EXERCISE PROMPT: Search the material below for "gist" and copy every line where it occurs.
------------------------------------
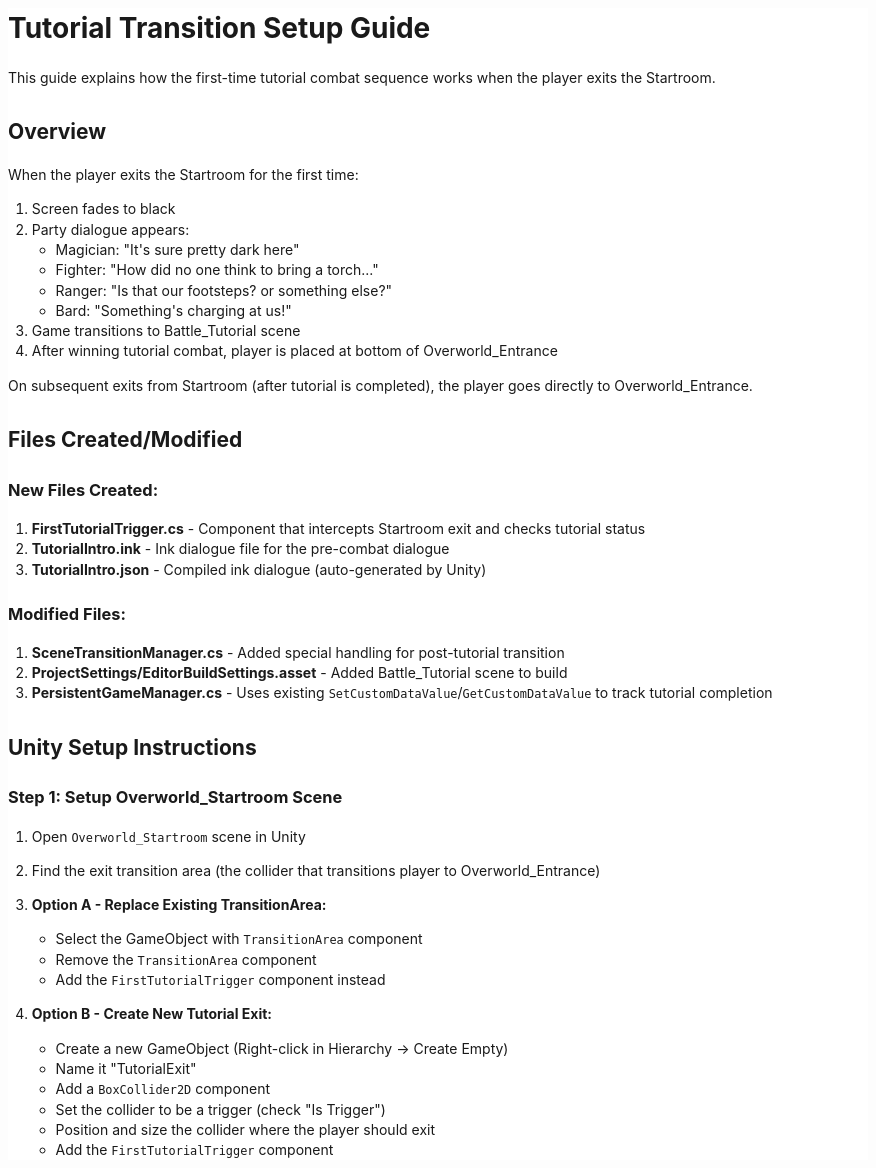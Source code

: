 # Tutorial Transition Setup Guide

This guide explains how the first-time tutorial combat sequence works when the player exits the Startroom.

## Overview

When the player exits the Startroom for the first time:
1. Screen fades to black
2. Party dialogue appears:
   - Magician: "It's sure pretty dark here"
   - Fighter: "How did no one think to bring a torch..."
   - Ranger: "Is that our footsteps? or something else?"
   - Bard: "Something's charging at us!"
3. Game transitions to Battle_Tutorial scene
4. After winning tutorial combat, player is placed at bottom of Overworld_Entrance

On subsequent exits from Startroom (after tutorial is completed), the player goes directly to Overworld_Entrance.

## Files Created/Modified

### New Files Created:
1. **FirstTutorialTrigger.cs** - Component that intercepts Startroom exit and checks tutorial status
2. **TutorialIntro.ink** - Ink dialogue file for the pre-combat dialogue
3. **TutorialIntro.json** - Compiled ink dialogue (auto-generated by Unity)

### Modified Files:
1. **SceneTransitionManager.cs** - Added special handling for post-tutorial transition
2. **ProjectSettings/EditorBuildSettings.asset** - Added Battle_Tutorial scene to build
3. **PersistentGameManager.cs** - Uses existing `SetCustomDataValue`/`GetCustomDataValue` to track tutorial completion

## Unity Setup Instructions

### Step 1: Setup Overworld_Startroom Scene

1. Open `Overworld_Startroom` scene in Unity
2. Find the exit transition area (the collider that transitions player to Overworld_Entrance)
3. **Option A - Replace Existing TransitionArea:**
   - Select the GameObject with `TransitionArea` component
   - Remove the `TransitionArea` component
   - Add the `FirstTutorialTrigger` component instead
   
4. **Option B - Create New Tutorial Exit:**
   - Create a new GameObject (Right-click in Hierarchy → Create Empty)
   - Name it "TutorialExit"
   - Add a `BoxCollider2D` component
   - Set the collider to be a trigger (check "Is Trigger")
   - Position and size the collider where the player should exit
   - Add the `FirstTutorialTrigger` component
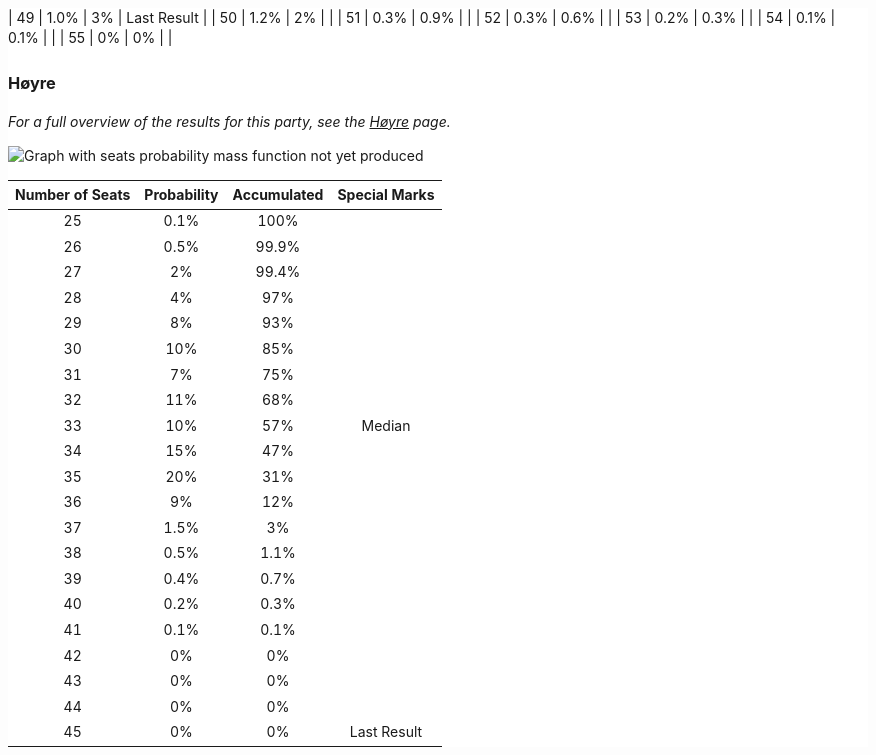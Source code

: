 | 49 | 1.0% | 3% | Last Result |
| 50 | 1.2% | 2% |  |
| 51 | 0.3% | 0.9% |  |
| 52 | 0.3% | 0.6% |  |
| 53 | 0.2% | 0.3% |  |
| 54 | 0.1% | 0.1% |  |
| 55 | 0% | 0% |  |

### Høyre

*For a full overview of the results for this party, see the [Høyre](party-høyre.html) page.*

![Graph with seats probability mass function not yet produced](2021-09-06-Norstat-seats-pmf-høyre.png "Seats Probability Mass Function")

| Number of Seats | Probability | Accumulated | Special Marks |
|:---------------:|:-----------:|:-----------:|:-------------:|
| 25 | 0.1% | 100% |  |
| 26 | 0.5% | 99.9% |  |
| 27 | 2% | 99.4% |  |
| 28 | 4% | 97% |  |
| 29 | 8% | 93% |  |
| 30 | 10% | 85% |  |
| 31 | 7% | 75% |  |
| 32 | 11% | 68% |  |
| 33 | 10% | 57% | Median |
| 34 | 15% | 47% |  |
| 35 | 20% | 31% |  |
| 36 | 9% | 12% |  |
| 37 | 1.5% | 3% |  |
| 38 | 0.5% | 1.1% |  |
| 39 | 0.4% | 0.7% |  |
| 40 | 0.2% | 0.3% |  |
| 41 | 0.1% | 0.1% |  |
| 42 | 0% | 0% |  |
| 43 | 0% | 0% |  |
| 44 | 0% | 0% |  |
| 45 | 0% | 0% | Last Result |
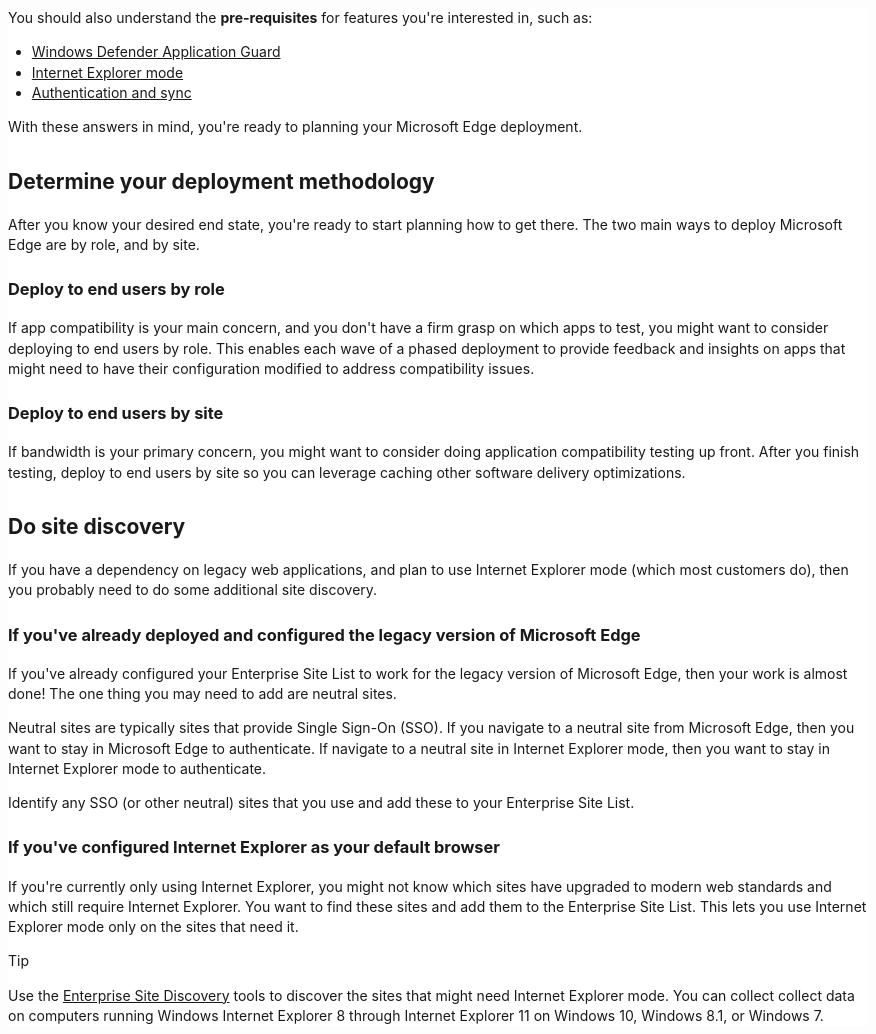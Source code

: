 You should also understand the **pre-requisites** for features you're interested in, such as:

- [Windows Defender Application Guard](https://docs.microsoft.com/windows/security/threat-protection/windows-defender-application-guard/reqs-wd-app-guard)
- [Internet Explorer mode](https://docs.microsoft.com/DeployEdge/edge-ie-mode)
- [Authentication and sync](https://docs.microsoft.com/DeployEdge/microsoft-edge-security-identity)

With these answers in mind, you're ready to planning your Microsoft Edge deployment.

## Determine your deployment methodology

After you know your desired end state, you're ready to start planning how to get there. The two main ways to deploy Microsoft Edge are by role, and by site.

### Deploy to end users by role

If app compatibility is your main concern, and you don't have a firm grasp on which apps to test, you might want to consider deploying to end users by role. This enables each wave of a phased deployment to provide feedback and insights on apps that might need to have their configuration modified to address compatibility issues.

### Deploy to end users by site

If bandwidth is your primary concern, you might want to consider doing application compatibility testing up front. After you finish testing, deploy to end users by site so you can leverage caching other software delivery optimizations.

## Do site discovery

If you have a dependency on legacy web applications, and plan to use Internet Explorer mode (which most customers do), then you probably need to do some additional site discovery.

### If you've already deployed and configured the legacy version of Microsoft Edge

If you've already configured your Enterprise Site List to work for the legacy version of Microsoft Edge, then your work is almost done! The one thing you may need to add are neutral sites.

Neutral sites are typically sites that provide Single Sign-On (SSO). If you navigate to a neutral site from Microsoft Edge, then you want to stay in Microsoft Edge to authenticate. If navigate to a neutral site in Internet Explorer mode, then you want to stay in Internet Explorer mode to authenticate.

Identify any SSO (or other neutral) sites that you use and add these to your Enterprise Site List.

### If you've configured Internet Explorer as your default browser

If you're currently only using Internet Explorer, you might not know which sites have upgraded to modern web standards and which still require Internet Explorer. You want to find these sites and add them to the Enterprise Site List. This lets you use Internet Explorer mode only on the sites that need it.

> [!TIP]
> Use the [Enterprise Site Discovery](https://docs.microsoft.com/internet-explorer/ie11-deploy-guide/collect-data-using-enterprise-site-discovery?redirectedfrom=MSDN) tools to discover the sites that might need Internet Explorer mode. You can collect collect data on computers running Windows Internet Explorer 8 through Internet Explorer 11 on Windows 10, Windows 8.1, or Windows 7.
------------------------------------
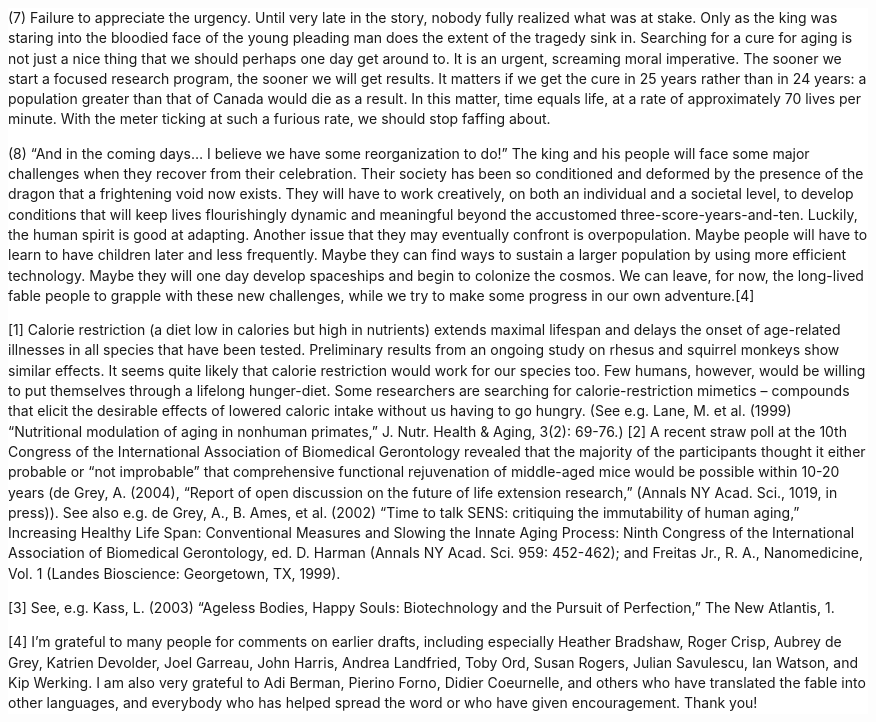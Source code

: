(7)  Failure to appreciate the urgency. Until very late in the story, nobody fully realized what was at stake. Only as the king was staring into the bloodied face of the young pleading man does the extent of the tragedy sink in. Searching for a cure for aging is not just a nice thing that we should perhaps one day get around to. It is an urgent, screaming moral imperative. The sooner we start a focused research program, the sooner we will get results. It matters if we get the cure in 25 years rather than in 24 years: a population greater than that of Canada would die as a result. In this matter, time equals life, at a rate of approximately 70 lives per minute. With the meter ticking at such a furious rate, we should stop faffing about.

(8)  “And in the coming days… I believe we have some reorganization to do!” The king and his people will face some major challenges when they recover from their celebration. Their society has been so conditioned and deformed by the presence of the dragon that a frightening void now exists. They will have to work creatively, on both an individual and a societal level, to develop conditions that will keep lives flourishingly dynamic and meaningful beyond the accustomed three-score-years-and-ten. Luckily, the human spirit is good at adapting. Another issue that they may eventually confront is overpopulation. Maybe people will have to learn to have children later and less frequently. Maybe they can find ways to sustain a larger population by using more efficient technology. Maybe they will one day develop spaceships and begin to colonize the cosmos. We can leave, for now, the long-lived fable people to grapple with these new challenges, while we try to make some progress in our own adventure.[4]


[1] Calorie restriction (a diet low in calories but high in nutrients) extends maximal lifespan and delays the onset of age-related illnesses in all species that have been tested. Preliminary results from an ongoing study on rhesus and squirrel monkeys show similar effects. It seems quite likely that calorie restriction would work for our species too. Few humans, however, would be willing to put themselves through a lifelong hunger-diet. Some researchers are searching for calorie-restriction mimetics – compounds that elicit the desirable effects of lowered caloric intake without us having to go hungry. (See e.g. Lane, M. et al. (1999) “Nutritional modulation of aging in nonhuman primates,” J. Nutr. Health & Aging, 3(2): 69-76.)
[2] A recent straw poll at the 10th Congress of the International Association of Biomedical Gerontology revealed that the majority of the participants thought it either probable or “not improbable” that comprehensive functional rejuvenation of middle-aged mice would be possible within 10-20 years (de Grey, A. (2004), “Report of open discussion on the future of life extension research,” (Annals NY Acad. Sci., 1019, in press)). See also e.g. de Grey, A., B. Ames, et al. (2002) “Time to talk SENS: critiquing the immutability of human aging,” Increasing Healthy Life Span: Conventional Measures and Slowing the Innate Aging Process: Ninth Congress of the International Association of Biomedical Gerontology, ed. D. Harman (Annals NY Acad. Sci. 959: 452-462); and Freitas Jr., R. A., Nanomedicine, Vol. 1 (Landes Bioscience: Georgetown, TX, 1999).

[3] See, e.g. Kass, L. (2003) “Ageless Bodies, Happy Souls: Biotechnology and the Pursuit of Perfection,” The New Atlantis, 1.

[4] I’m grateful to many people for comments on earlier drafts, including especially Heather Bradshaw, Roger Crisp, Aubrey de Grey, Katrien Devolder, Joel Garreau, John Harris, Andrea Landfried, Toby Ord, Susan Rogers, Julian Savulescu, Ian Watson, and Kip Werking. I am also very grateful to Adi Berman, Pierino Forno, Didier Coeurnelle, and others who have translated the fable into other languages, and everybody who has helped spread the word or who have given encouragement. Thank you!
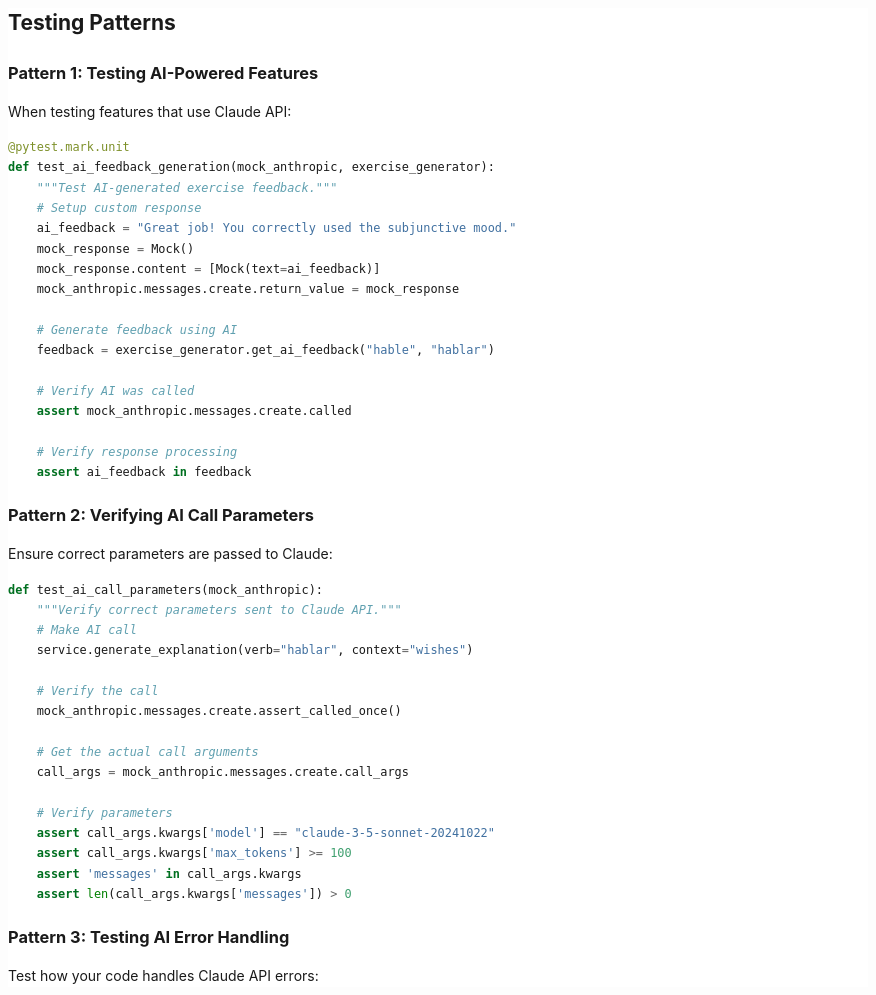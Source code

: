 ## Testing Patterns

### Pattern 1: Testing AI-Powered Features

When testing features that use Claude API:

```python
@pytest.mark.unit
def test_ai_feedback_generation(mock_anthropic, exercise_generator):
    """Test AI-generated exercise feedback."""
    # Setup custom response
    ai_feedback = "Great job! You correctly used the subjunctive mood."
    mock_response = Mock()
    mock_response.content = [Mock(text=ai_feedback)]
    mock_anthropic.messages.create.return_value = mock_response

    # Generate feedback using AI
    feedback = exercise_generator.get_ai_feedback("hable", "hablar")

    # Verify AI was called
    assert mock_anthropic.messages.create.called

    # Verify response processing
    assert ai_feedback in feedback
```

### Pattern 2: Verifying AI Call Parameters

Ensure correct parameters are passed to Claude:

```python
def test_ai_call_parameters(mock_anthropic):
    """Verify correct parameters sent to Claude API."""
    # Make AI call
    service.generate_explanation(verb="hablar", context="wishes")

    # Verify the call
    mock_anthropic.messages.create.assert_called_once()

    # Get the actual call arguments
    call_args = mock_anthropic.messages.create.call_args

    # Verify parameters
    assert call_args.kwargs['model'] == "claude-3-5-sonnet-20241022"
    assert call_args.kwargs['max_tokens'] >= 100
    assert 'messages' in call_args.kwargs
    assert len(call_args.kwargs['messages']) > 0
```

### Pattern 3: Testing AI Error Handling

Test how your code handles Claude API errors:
------------------------------------
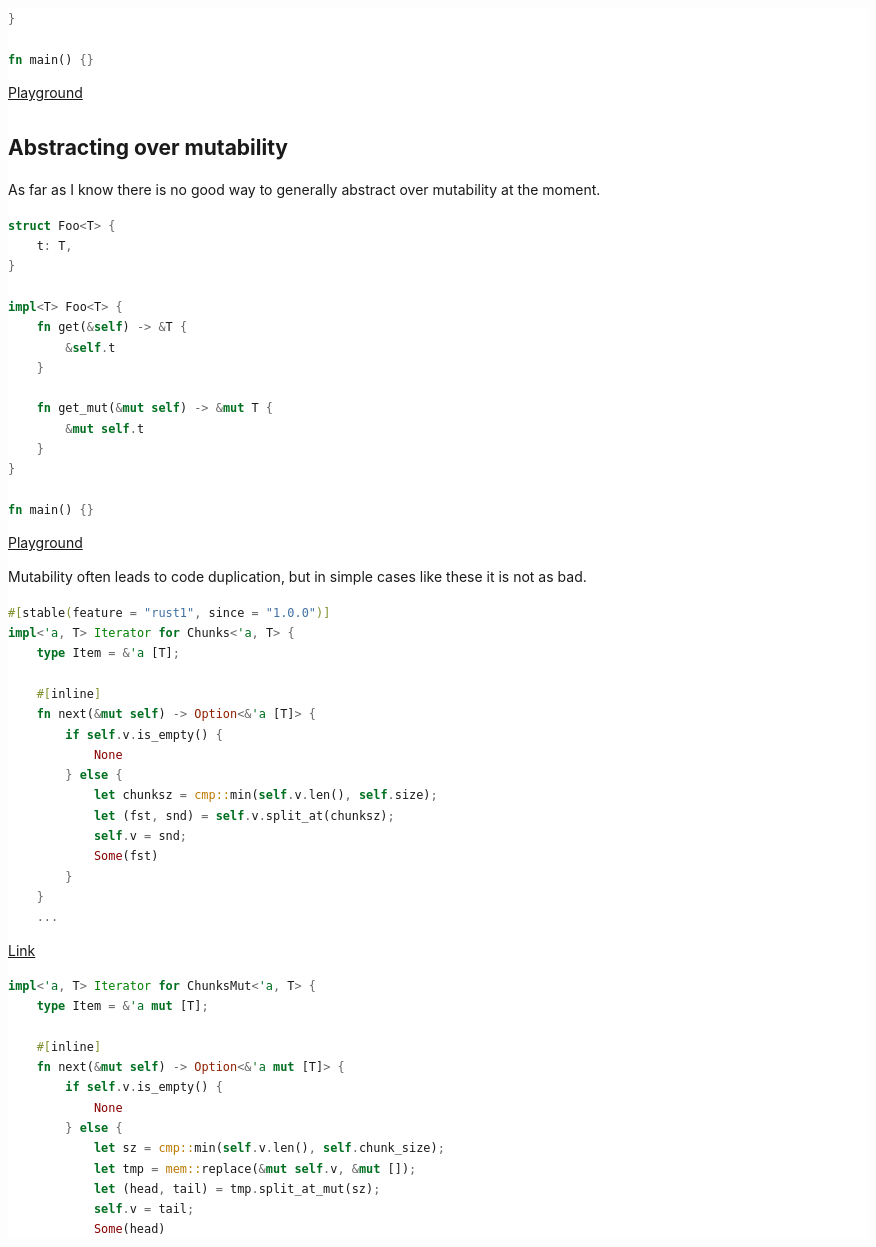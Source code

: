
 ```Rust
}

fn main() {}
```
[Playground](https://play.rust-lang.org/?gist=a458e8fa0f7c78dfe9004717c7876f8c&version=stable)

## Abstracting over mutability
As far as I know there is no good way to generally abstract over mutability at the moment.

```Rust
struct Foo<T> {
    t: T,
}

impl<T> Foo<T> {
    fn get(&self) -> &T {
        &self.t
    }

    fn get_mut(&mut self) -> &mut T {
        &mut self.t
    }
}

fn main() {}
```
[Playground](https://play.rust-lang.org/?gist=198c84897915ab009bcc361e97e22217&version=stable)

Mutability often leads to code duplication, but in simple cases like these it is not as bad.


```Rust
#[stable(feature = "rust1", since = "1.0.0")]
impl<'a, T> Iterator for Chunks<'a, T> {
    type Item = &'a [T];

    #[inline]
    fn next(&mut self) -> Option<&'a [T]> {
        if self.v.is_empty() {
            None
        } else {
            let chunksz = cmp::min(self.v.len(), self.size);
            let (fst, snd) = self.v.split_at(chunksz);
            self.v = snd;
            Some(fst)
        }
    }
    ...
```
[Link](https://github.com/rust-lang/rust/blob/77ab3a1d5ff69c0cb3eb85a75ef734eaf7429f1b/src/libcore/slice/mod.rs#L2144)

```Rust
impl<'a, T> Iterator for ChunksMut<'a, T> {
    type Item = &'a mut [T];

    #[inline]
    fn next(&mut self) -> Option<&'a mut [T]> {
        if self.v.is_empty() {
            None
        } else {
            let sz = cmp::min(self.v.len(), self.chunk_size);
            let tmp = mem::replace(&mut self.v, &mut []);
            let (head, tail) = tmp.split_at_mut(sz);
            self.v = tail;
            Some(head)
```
------------------------------------
RESULT OF THIS EXERCISE:
[Playground](https://play.rust-lang.org/?gist=a458e8fa0f7c78dfe9004717c7876f8c&version=stable)
[Playground](https://play.rust-lang.org/?gist=198c84897915ab009bcc361e97e22217&version=stable)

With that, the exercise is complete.